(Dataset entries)
#####

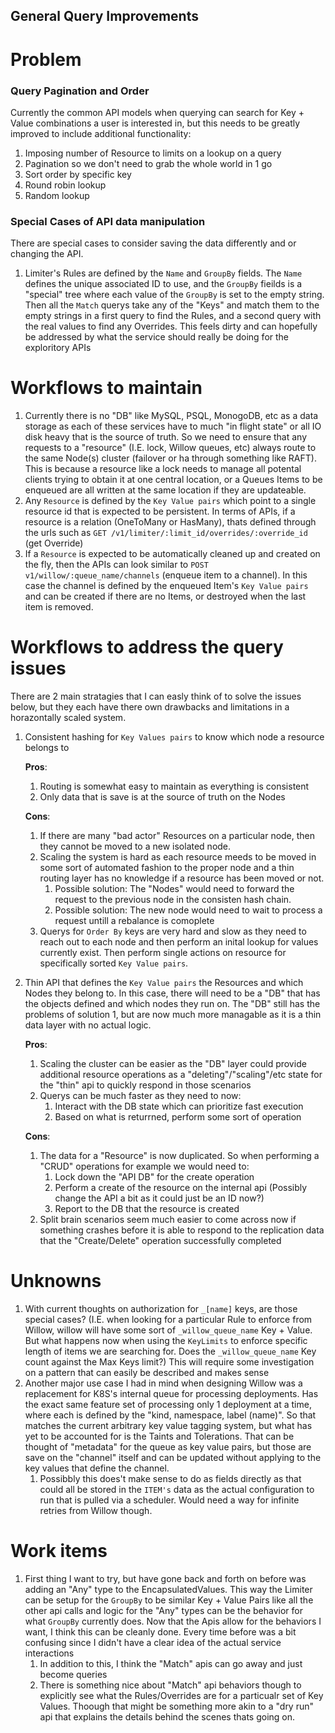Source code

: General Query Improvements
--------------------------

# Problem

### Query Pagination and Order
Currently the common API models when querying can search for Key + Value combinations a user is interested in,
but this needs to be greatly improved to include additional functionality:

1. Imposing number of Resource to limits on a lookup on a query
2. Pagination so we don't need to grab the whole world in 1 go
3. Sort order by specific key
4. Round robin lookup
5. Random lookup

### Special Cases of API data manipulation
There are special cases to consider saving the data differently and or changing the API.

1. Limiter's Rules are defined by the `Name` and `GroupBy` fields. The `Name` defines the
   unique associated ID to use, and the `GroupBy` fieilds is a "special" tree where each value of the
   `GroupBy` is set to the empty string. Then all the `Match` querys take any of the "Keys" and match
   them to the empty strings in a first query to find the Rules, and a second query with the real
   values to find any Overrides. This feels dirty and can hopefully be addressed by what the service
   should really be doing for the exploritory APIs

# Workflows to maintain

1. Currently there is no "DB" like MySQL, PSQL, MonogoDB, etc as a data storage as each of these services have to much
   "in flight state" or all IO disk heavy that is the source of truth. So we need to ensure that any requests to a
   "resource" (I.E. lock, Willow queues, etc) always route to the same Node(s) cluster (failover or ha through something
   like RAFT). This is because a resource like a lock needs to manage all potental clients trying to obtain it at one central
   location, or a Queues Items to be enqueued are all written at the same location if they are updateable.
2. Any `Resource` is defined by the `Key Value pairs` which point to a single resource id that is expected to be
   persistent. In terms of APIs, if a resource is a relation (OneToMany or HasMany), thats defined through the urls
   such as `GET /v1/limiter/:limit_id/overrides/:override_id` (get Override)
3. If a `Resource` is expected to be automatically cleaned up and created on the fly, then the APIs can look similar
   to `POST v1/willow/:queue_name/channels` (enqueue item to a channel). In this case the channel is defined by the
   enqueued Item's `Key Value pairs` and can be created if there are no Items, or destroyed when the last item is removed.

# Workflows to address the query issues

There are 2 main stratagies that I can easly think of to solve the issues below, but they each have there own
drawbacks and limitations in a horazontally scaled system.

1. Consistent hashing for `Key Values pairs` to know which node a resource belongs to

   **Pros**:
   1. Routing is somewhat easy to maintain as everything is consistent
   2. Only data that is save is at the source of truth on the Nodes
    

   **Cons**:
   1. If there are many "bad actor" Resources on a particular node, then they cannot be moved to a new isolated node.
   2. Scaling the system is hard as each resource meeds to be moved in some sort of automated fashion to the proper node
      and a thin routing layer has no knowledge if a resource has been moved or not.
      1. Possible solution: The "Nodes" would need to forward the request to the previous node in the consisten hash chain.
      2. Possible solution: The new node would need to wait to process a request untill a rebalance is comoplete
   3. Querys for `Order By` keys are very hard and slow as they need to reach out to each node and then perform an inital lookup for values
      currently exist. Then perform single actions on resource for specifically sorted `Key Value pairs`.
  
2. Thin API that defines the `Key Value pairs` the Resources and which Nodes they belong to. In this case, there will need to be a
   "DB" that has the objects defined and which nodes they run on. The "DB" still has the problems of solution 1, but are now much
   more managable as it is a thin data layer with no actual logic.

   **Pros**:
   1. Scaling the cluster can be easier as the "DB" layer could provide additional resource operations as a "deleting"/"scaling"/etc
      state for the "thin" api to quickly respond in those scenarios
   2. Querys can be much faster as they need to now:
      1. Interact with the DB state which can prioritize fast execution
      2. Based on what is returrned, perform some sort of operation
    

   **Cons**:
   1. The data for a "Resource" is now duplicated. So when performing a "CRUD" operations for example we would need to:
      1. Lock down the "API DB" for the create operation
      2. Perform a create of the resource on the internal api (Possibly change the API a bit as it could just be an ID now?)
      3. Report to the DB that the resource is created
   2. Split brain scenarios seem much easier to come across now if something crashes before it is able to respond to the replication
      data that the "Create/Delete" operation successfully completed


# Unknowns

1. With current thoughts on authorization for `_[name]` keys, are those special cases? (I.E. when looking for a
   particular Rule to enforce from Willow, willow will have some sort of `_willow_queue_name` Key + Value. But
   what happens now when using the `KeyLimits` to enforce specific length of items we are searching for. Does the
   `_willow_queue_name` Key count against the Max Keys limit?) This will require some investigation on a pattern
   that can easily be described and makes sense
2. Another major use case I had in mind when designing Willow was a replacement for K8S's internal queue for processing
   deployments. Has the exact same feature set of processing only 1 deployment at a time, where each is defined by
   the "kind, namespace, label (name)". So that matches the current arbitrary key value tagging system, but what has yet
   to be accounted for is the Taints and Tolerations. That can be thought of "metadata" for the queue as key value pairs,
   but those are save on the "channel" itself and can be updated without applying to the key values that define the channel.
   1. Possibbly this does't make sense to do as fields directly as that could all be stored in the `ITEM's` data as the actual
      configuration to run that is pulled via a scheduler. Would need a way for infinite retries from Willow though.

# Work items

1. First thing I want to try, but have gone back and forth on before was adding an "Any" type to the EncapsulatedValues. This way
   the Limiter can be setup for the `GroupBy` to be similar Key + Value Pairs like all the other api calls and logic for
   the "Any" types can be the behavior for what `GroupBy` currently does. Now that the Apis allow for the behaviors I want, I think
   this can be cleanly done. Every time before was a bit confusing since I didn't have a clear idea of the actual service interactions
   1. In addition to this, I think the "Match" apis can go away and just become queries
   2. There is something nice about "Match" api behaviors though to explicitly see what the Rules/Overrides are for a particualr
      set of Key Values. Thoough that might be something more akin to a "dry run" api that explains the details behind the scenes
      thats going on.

#####

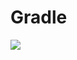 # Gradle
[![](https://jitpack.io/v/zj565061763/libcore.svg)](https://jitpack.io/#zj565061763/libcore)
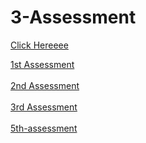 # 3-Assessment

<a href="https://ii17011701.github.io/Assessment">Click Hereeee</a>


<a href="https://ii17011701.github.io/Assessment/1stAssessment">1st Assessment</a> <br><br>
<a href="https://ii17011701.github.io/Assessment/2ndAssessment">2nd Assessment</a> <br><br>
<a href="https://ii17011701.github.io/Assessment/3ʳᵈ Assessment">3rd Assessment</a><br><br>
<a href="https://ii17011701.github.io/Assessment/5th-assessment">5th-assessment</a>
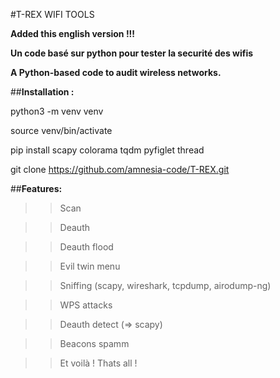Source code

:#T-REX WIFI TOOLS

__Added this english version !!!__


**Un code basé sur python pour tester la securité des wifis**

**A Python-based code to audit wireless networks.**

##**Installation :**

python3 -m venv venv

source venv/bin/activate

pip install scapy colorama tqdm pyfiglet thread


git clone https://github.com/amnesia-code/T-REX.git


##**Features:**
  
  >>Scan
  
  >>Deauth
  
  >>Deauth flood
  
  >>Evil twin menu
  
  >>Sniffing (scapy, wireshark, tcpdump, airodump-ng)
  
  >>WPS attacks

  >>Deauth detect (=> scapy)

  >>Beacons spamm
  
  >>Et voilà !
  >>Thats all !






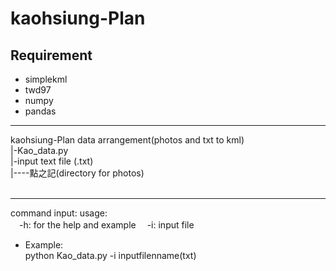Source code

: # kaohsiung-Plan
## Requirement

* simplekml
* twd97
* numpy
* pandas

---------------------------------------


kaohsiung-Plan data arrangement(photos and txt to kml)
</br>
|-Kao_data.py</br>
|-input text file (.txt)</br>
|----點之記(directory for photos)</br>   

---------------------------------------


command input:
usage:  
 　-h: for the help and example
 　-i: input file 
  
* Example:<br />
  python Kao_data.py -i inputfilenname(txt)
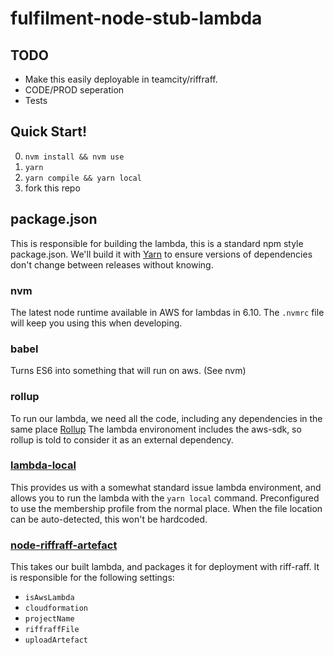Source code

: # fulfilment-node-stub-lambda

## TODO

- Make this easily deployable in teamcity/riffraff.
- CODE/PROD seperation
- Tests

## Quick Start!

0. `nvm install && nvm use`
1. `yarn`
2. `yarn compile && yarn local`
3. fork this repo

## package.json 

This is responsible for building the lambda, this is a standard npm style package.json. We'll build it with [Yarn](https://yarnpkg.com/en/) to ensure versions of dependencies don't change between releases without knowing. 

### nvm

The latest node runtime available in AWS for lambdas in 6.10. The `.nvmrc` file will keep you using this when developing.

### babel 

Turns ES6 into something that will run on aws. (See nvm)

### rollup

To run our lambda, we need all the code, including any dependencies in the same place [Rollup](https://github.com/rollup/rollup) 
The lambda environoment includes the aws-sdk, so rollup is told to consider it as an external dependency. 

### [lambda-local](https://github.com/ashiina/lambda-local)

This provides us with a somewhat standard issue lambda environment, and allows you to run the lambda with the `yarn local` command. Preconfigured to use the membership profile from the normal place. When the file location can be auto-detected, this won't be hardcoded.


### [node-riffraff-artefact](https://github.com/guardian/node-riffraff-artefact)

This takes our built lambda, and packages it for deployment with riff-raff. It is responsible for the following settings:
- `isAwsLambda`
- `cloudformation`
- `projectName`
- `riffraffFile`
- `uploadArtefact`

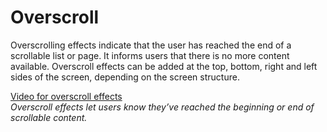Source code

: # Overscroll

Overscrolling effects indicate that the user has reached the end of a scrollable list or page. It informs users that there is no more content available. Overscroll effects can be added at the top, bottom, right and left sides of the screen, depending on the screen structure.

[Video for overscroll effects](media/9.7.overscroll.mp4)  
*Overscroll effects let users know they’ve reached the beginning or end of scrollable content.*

#####

▶ EXERCISE DIRECTIONS
Print, from the entries above, the line with "the Limiter can", the line with "thats going on." and all lines between them, exactly and with nothing else.

▶ TASK ANSWER
   the Limiter can be setup for the `GroupBy` to be similar Key + Value Pairs like all the other api calls and logic for
   the "Any" types can be the behavior for what `GroupBy` currently does. Now that the Apis allow for the behaviors I want, I think
   this can be cleanly done. Every time before was a bit confusing since I didn't have a clear idea of the actual service interactions
   1. In addition to this, I think the "Match" apis can go away and just become queries
   2. There is something nice about "Match" api behaviors though to explicitly see what the Rules/Overrides are for a particualr
      set of Key Values. Thoough that might be something more akin to a "dry run" api that explains the details behind the scenes
      thats going on.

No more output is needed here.